BEGIN

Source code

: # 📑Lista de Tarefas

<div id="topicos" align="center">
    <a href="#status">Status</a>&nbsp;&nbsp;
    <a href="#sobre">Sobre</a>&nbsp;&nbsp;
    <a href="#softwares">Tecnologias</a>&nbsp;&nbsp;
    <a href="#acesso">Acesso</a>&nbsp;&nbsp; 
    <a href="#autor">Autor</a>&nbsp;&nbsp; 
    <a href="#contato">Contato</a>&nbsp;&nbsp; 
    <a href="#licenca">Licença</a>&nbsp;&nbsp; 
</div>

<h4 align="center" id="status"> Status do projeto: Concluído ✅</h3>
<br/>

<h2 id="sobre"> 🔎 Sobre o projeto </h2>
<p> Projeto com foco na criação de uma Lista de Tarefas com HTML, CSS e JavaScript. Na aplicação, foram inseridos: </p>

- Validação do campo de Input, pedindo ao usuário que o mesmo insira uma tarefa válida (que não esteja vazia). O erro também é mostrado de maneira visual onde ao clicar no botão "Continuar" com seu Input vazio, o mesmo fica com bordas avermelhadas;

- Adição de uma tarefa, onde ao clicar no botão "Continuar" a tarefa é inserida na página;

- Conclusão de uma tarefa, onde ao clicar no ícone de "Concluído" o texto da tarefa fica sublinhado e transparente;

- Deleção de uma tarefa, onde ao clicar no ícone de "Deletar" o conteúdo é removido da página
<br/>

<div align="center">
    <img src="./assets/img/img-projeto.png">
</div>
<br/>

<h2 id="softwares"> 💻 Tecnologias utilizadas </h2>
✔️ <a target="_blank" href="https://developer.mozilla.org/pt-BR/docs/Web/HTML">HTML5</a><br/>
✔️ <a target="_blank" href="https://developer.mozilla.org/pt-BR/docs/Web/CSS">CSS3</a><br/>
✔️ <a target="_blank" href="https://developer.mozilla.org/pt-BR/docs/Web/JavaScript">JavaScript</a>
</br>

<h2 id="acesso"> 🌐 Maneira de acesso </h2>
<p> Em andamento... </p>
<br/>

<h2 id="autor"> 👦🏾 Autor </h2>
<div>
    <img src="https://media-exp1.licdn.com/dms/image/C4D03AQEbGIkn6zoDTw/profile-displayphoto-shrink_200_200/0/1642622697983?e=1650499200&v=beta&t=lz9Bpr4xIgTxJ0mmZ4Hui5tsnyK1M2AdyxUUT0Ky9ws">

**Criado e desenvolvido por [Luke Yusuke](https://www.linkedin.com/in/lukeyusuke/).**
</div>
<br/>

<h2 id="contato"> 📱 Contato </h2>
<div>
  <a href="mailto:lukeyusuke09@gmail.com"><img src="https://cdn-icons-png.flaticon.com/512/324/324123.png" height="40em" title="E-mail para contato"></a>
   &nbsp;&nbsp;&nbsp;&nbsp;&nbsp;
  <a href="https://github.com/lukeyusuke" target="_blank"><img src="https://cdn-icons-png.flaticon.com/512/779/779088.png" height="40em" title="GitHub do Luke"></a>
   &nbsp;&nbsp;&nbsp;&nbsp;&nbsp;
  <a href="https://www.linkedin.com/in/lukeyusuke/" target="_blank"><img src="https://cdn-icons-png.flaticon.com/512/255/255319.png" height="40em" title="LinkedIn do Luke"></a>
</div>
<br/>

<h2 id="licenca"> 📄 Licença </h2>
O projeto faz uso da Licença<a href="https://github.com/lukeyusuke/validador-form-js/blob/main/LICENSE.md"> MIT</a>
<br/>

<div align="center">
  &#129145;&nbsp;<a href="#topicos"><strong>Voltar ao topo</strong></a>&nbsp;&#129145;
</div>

END
BEGIN

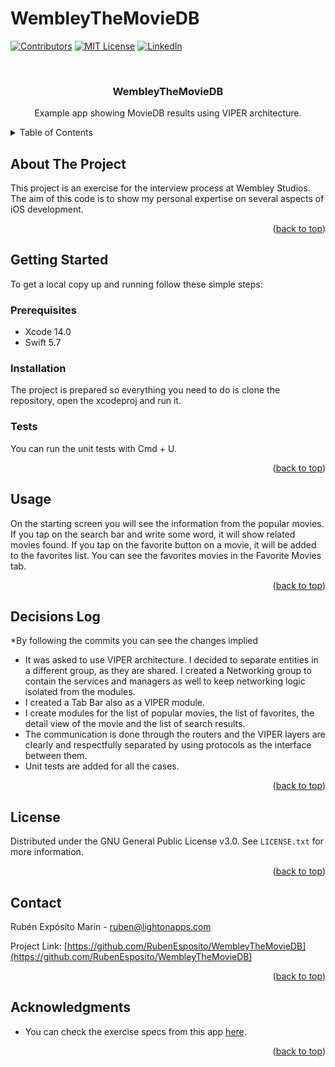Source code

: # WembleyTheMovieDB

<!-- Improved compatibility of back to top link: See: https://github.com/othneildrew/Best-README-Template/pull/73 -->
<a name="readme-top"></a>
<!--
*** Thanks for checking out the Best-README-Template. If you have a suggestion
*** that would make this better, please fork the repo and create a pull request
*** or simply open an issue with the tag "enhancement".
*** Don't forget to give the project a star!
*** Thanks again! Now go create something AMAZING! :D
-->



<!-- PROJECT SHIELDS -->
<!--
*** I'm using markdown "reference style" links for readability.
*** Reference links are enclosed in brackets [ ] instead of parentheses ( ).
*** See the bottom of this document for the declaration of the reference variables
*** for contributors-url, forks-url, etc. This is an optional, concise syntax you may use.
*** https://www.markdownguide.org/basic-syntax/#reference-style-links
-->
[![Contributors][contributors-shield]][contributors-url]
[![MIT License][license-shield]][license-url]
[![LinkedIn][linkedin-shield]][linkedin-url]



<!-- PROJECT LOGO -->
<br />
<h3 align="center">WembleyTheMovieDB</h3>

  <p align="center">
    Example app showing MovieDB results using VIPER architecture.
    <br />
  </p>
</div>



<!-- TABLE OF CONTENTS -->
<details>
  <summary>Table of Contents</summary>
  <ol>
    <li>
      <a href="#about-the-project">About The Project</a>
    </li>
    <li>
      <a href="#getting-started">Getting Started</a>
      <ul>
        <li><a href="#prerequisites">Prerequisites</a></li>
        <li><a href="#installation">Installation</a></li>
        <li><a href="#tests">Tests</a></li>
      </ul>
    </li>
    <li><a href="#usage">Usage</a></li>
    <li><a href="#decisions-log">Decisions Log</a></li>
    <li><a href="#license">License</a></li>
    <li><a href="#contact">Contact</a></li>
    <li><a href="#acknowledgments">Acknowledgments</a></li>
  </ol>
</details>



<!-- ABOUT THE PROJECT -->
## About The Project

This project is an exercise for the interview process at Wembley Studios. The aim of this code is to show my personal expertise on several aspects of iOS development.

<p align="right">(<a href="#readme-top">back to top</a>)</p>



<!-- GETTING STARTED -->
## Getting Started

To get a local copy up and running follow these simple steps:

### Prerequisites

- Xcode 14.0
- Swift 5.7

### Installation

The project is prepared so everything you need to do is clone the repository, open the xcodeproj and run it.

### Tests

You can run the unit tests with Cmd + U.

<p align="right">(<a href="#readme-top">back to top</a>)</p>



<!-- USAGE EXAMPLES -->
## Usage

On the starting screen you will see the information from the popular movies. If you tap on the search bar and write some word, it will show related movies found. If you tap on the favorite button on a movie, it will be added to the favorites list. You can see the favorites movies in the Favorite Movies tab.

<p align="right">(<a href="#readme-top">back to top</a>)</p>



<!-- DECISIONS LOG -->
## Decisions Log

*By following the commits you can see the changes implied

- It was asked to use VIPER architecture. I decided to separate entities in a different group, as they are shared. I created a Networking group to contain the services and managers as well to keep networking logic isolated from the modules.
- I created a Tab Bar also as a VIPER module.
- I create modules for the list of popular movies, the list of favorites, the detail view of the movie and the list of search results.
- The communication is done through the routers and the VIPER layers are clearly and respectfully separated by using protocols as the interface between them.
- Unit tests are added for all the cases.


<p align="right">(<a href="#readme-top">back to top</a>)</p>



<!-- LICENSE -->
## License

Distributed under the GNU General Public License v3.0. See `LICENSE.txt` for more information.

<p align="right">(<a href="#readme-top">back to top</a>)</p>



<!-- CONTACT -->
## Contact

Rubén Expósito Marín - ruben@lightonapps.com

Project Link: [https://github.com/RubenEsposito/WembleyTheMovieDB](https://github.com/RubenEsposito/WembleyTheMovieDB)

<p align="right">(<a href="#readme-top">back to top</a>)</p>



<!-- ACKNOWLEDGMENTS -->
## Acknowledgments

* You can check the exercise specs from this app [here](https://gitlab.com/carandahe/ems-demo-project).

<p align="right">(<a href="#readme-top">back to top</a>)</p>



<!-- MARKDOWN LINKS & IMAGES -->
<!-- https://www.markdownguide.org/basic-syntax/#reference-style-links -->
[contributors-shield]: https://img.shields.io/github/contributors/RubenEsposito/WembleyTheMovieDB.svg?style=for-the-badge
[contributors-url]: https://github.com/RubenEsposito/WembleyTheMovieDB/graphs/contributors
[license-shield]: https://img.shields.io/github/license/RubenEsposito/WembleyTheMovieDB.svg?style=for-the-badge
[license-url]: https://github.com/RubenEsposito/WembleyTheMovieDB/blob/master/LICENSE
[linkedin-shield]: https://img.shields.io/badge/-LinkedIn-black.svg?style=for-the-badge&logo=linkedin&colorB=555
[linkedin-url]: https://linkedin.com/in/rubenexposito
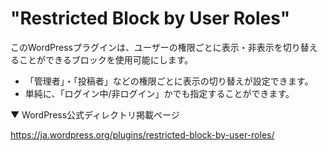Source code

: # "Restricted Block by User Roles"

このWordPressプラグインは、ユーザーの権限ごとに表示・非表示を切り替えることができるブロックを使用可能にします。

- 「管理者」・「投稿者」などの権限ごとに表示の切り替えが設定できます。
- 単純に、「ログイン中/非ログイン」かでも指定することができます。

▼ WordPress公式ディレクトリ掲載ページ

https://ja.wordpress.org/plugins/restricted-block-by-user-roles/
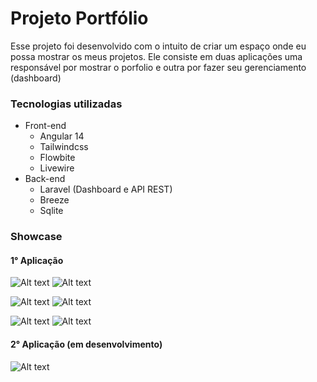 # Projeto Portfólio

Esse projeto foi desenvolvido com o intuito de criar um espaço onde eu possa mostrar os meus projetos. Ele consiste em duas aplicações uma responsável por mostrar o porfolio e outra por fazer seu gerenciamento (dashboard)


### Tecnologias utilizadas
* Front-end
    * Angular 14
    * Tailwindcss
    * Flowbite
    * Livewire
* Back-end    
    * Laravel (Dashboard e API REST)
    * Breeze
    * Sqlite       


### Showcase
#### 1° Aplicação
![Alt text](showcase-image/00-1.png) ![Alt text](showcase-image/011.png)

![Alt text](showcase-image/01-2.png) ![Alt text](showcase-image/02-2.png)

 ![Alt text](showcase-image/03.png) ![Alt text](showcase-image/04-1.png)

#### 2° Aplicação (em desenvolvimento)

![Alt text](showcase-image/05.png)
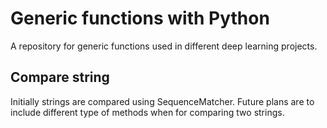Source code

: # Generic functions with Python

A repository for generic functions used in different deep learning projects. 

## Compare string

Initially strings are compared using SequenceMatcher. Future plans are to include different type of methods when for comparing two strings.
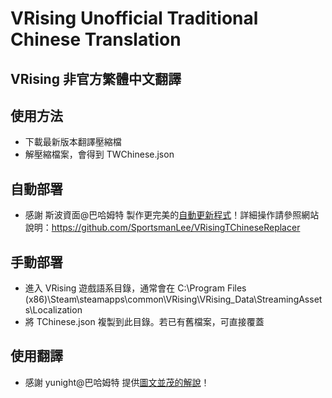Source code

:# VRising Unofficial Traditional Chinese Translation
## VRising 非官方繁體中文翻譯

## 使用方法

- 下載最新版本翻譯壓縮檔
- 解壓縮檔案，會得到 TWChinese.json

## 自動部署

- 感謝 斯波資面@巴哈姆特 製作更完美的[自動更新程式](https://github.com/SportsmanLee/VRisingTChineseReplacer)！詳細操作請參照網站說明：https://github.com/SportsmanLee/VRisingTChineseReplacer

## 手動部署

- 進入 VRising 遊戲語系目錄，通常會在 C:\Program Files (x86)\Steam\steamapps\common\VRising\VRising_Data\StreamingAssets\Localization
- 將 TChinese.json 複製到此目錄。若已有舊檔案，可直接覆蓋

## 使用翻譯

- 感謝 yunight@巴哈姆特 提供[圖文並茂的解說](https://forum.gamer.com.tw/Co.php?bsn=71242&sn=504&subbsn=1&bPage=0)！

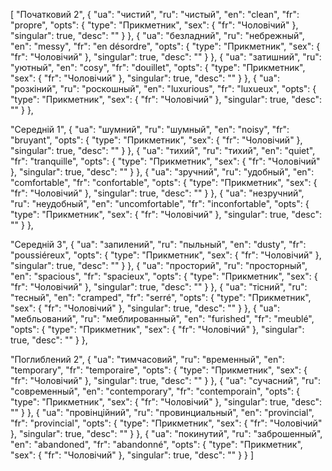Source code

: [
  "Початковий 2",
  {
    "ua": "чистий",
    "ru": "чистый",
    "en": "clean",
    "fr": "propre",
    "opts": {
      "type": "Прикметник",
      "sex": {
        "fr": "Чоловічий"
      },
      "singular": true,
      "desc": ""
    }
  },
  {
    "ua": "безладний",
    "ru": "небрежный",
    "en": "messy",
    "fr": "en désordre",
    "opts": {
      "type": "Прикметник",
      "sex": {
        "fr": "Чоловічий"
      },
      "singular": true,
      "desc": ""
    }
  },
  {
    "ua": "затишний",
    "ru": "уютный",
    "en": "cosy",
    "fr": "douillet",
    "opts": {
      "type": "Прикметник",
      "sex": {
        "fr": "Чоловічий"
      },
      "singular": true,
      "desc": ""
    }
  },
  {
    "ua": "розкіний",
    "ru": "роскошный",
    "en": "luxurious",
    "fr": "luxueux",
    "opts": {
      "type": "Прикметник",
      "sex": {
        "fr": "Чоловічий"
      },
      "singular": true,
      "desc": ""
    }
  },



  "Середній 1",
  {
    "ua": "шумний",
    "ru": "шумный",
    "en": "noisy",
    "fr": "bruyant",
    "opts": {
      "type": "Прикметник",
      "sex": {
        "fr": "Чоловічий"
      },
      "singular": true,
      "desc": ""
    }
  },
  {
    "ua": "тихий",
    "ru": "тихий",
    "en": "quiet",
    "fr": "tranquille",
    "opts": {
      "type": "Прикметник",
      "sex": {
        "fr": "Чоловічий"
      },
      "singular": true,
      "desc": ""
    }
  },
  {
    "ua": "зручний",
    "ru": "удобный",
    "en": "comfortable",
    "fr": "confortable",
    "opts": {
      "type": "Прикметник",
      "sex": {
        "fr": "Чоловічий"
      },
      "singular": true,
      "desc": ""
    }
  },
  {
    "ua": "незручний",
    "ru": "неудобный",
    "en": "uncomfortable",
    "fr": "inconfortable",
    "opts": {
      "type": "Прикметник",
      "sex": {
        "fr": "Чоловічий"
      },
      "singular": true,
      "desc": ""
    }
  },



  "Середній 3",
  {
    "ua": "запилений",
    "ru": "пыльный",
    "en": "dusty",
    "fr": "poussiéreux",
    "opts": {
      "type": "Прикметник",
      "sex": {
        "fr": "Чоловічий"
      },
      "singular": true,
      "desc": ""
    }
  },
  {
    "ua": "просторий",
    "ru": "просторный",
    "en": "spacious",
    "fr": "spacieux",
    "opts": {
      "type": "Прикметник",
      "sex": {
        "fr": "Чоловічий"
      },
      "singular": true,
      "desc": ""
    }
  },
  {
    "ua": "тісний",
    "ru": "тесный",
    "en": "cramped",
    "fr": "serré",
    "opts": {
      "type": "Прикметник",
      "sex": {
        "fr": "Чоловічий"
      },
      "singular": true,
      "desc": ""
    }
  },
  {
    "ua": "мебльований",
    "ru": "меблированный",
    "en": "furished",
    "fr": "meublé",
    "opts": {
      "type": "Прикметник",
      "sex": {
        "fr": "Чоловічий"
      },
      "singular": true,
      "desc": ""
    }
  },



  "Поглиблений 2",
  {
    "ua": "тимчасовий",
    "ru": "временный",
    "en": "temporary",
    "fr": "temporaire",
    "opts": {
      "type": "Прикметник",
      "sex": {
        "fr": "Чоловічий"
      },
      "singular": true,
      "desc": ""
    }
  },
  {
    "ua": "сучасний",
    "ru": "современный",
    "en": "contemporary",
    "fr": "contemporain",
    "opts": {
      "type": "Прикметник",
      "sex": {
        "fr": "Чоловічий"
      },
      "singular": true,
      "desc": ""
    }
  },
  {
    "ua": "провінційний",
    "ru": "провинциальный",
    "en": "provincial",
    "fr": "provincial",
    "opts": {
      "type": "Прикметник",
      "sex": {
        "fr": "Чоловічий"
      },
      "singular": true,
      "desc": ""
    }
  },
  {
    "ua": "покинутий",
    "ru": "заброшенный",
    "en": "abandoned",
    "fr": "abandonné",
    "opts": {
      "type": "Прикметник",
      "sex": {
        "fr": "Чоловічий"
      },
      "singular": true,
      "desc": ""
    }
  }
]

END
BEGIN

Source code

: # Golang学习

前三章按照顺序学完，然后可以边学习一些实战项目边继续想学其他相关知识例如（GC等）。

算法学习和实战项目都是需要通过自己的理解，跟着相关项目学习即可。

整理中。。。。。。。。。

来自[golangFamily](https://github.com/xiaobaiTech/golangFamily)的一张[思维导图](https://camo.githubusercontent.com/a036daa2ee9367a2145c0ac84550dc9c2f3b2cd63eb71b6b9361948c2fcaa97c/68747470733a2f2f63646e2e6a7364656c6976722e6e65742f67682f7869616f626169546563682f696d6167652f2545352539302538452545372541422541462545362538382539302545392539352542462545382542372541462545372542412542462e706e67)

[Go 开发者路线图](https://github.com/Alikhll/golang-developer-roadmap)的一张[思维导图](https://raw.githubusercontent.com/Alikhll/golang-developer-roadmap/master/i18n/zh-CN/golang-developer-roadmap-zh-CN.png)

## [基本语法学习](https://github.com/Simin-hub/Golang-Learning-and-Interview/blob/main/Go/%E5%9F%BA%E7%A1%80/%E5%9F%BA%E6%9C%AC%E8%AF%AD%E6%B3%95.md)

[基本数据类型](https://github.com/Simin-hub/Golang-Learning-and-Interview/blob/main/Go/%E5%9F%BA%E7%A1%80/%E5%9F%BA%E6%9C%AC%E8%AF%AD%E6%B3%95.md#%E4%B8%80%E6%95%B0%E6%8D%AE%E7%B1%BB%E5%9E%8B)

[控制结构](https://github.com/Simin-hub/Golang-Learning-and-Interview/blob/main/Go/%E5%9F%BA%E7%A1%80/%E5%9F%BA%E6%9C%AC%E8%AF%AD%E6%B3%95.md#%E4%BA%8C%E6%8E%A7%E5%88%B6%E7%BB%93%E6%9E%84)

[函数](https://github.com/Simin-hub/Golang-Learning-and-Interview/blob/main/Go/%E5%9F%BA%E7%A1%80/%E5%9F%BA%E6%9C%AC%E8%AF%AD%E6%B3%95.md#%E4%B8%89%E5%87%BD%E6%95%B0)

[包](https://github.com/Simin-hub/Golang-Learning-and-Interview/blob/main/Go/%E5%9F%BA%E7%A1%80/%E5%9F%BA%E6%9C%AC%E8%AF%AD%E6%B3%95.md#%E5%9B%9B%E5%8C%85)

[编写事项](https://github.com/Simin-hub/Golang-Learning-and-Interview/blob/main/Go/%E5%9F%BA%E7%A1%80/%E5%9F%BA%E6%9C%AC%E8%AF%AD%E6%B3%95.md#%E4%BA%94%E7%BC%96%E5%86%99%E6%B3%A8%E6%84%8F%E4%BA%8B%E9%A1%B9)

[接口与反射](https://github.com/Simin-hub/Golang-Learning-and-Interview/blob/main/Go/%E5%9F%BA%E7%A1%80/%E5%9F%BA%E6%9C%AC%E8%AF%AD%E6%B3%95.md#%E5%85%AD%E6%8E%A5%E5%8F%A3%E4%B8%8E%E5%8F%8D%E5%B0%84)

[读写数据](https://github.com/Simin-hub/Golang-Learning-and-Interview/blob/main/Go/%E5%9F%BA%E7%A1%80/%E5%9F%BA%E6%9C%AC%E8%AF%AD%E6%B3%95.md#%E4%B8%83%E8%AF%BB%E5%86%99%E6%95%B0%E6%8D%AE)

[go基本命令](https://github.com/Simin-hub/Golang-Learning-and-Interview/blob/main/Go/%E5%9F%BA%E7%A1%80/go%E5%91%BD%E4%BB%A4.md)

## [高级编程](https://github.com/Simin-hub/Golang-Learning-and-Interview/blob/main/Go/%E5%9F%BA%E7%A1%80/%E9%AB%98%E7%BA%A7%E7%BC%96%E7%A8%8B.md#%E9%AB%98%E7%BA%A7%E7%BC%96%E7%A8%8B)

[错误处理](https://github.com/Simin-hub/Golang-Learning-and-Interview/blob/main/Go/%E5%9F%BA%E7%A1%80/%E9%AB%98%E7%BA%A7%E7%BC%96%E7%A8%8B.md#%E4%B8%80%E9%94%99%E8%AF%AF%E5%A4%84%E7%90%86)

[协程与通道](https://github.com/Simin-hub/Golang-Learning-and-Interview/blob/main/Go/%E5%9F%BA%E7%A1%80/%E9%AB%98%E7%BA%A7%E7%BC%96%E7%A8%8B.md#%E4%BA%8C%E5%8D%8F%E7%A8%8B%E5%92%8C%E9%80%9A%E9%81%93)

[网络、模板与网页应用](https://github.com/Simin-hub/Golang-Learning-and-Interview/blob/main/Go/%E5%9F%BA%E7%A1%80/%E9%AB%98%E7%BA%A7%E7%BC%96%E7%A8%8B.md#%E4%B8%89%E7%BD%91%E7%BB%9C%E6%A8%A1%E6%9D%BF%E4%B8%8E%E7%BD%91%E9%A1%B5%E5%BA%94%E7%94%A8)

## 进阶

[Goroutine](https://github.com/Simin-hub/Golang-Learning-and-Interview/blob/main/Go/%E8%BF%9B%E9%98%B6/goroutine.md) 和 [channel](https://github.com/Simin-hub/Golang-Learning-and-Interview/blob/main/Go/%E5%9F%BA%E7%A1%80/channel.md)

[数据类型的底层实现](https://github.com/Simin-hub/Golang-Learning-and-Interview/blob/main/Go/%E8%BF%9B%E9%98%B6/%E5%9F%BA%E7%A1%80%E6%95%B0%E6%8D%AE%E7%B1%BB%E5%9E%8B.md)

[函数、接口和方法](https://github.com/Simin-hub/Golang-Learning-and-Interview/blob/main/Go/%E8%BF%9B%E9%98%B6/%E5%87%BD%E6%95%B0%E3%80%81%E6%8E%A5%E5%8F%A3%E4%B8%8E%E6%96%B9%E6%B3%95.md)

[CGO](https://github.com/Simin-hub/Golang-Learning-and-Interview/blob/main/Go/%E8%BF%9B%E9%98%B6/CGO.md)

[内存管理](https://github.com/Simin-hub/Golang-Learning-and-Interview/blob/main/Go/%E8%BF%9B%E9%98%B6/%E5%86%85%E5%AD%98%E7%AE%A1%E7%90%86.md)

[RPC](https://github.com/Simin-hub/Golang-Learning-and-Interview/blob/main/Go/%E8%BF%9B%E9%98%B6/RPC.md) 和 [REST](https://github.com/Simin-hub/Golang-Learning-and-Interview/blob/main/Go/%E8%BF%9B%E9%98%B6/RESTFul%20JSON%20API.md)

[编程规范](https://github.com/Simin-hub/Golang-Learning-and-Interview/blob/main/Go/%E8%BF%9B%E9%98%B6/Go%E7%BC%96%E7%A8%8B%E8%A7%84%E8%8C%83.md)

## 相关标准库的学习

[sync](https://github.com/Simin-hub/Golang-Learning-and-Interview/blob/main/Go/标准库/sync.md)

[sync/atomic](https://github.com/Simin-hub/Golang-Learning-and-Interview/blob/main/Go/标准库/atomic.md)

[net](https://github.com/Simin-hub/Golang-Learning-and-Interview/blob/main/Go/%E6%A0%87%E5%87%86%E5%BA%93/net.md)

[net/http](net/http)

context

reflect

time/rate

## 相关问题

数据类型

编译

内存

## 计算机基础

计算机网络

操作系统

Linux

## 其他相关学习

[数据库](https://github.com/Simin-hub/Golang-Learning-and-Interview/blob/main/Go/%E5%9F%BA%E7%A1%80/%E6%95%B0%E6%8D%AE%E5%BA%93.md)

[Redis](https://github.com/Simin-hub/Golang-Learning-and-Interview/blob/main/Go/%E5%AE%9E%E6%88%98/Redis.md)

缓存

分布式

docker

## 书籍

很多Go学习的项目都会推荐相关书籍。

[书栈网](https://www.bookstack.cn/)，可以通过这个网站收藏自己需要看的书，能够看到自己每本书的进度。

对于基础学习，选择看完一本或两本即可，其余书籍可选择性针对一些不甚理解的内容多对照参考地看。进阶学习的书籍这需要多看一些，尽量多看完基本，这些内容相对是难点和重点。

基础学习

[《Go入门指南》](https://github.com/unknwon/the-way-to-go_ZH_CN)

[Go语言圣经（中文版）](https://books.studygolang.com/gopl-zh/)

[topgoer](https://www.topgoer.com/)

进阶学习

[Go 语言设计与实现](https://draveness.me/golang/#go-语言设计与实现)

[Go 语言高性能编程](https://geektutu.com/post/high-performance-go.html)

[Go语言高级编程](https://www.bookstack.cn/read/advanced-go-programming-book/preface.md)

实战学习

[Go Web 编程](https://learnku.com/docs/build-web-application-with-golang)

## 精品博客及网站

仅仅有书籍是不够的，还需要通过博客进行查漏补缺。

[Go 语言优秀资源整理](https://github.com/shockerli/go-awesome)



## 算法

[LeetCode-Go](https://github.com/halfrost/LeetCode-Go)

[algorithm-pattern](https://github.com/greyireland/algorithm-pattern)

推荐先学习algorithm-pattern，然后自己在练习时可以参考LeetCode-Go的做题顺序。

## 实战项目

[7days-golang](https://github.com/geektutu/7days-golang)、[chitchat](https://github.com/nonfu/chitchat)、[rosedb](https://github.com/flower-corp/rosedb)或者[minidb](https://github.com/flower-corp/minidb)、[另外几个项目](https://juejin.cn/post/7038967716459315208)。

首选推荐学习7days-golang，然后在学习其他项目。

END

[What you need to do]:
Whenever the string "utilizadas" shows up in a line of the records, copy that line.

[Expected answer]:
<h2 id="softwares"> 💻 Tecnologias utilizadas </h2>
### Tecnologias utilizadas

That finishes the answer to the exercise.